(AVAILABLE RECORDS Opens)

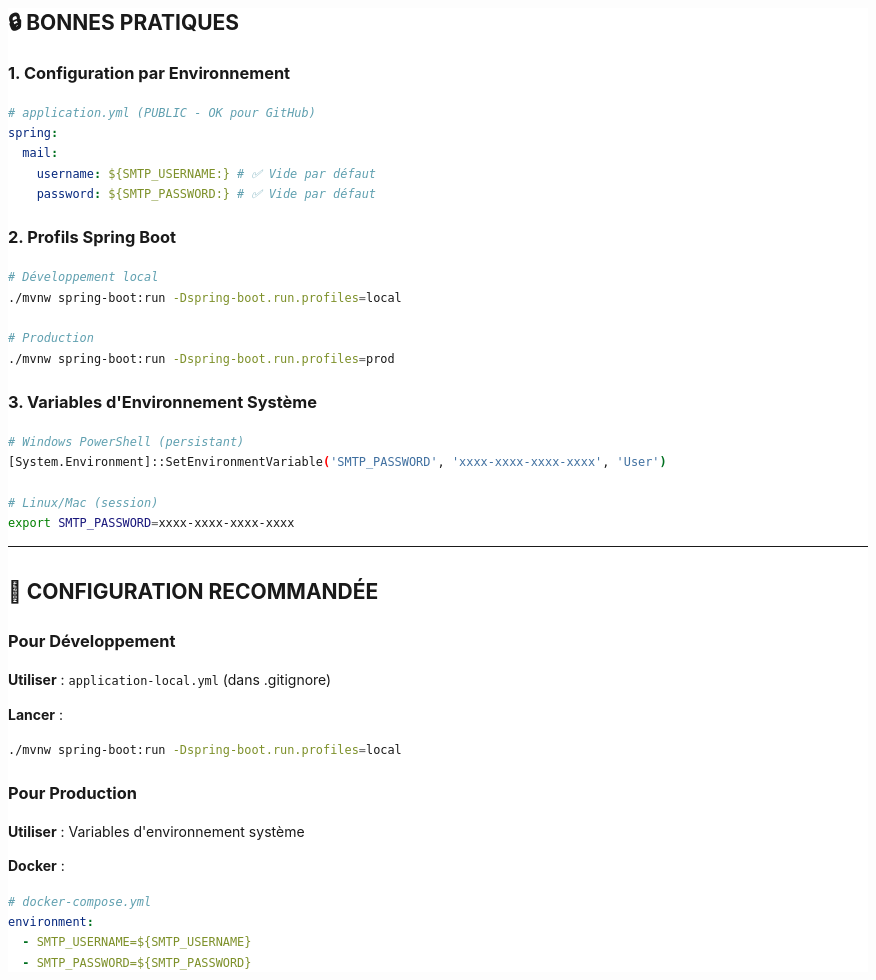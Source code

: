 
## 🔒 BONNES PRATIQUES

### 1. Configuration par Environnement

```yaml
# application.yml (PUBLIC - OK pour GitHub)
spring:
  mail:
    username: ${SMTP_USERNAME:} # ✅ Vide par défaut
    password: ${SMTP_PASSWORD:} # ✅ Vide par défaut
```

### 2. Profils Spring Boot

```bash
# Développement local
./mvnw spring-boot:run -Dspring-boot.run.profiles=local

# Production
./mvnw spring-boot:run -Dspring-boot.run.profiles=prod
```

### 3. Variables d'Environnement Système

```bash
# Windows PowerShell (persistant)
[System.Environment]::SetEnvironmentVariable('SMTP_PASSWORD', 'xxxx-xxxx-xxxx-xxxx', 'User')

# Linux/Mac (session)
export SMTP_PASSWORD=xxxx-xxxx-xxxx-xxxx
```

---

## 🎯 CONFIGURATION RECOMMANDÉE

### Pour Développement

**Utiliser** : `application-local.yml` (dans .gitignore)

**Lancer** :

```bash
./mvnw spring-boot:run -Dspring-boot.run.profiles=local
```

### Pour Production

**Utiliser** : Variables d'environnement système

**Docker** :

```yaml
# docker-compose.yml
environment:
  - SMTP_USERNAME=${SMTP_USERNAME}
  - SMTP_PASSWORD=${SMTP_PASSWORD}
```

(AVAILABLE RECORDS Closes)
(AVAILABLE RECORDS Opens)

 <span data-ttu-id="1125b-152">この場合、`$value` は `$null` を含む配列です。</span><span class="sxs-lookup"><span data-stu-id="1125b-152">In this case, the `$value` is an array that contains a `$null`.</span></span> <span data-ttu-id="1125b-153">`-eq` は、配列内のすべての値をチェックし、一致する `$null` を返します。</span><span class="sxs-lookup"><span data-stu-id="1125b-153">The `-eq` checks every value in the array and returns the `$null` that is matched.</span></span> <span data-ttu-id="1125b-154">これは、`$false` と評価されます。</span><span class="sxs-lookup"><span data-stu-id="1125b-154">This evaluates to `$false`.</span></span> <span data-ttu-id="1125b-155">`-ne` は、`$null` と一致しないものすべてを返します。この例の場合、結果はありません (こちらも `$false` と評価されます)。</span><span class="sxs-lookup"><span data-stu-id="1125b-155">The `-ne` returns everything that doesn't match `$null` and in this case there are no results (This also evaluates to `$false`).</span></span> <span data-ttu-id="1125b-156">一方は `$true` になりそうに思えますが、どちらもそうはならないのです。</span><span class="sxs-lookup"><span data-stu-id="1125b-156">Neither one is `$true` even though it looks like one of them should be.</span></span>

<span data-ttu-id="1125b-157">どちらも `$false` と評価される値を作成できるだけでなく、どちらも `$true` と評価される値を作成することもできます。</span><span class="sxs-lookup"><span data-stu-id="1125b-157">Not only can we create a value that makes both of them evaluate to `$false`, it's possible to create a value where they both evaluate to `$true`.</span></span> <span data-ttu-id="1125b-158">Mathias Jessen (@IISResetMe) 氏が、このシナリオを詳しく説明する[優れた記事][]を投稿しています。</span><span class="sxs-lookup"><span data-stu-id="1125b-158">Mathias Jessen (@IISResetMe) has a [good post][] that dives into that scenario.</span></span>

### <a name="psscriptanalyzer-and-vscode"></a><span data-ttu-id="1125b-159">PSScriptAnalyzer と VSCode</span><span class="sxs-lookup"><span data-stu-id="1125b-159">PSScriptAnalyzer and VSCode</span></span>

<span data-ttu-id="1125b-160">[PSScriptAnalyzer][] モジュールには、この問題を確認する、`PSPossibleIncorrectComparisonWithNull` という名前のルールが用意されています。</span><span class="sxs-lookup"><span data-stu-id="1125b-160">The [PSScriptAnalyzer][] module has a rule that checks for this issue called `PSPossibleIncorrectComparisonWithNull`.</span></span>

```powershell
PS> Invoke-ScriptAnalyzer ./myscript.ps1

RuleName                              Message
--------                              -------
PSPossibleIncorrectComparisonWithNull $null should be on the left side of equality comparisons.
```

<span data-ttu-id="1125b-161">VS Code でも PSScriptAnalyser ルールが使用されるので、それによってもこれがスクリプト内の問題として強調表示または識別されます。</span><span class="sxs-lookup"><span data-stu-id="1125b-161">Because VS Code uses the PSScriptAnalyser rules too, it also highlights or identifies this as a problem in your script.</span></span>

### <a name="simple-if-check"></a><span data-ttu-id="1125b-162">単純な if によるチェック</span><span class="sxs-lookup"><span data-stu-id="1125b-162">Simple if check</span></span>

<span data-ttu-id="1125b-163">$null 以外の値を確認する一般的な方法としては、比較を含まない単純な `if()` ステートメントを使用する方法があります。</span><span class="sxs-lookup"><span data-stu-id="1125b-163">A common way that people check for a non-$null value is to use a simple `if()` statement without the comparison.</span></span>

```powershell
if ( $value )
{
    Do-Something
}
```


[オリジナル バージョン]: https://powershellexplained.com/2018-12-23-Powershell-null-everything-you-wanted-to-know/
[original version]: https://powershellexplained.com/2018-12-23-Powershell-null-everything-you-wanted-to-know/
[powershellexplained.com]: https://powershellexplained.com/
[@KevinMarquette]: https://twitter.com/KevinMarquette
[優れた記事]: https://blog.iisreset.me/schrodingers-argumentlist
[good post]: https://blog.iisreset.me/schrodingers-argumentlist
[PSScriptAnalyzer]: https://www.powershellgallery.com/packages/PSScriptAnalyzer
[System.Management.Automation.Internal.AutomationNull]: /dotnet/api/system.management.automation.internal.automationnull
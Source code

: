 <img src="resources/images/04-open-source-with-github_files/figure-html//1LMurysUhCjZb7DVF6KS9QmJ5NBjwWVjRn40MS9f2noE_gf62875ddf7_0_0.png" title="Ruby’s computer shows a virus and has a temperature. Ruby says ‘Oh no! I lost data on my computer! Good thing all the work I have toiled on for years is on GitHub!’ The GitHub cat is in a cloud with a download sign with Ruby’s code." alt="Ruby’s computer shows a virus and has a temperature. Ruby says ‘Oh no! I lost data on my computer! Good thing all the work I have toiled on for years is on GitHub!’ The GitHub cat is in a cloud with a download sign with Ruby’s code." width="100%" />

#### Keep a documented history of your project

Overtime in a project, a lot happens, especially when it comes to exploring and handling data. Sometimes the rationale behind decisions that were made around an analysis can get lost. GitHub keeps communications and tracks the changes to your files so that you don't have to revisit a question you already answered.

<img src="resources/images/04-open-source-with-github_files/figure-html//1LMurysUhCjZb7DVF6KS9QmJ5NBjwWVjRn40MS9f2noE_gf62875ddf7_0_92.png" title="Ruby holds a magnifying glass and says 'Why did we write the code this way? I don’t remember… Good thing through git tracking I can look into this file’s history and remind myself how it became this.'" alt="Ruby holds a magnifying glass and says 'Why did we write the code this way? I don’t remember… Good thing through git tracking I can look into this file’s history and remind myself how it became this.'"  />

(AVAILABLE RECORDS Closes)
(AVAILABLE RECORDS Opens)

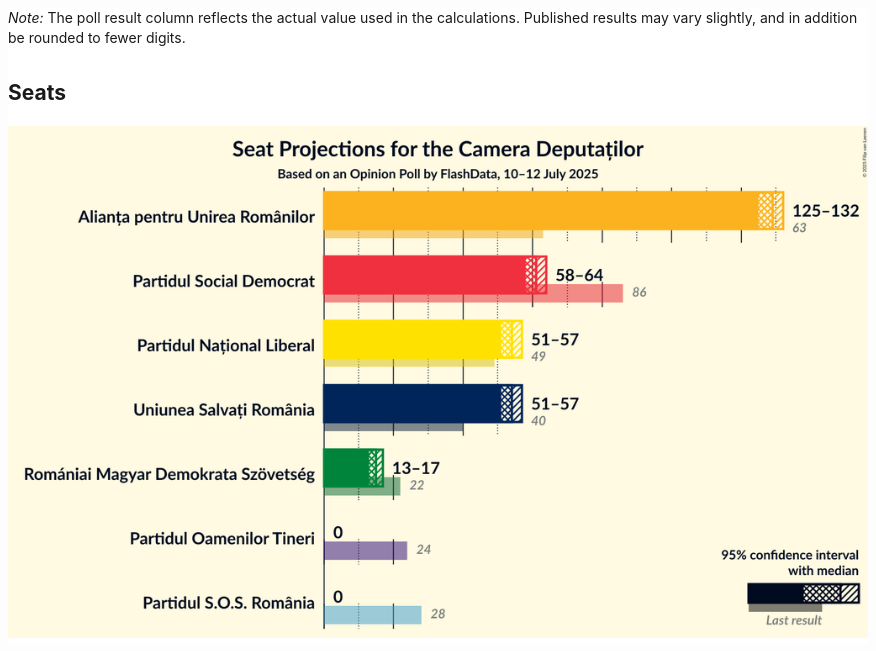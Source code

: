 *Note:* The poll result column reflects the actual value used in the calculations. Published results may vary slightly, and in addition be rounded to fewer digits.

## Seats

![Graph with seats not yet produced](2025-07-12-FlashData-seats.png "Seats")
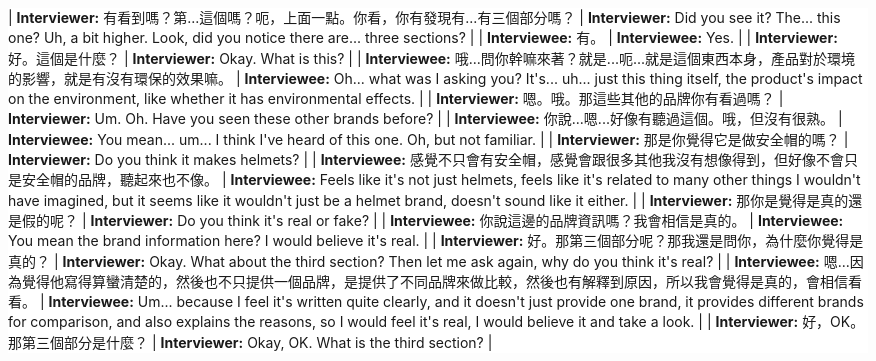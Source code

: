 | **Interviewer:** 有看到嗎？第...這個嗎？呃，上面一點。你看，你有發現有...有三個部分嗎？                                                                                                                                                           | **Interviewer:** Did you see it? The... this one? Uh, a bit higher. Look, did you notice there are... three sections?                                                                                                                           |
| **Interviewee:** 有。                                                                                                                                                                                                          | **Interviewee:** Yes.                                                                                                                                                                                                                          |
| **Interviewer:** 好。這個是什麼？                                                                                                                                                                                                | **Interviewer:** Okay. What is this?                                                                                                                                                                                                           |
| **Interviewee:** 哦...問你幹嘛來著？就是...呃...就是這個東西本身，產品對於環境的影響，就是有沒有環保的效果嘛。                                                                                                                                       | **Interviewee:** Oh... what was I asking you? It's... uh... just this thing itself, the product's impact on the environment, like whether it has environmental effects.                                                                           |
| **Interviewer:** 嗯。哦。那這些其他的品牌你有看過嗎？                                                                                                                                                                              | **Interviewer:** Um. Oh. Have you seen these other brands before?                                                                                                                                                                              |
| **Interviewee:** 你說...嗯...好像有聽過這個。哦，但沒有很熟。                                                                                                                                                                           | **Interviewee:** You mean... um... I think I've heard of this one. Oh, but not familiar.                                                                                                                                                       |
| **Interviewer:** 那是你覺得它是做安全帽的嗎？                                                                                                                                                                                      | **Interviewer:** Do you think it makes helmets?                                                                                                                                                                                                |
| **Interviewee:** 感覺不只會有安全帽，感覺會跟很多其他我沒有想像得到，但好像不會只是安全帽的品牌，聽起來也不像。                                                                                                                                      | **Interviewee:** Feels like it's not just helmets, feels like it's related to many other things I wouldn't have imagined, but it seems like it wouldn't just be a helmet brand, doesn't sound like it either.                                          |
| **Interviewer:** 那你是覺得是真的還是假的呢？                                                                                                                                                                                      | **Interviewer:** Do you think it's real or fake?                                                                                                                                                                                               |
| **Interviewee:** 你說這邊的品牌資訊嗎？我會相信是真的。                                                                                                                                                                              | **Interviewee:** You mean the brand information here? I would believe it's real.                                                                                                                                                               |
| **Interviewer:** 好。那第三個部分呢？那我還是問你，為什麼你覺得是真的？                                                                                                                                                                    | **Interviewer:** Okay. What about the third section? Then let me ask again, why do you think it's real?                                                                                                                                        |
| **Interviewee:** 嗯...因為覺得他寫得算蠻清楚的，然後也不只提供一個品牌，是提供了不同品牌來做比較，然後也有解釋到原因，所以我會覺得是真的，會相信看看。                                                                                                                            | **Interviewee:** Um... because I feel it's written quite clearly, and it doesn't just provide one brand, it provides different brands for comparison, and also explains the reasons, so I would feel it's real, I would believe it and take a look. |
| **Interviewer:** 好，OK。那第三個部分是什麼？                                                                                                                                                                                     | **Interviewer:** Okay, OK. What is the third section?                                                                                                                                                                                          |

(AVAILABLE RECORDS Closes)

## EXERCISE AIM
Which lines of the material contain "third"? List them.

## EXERCISE ANSWER
| **Interviewer:** 好。那第三個部分呢？那我還是問你，為什麼你覺得是真的？                                                                                                                                                                    | **Interviewer:** Okay. What about the third section? Then let me ask again, why do you think it's real?                                                                                                                                        |
| **Interviewer:** 好，OK。那第三個部分是什麼？                                                                                                                                                                                     | **Interviewer:** Okay, OK. What is the third section?                                                                                                                                                                                          |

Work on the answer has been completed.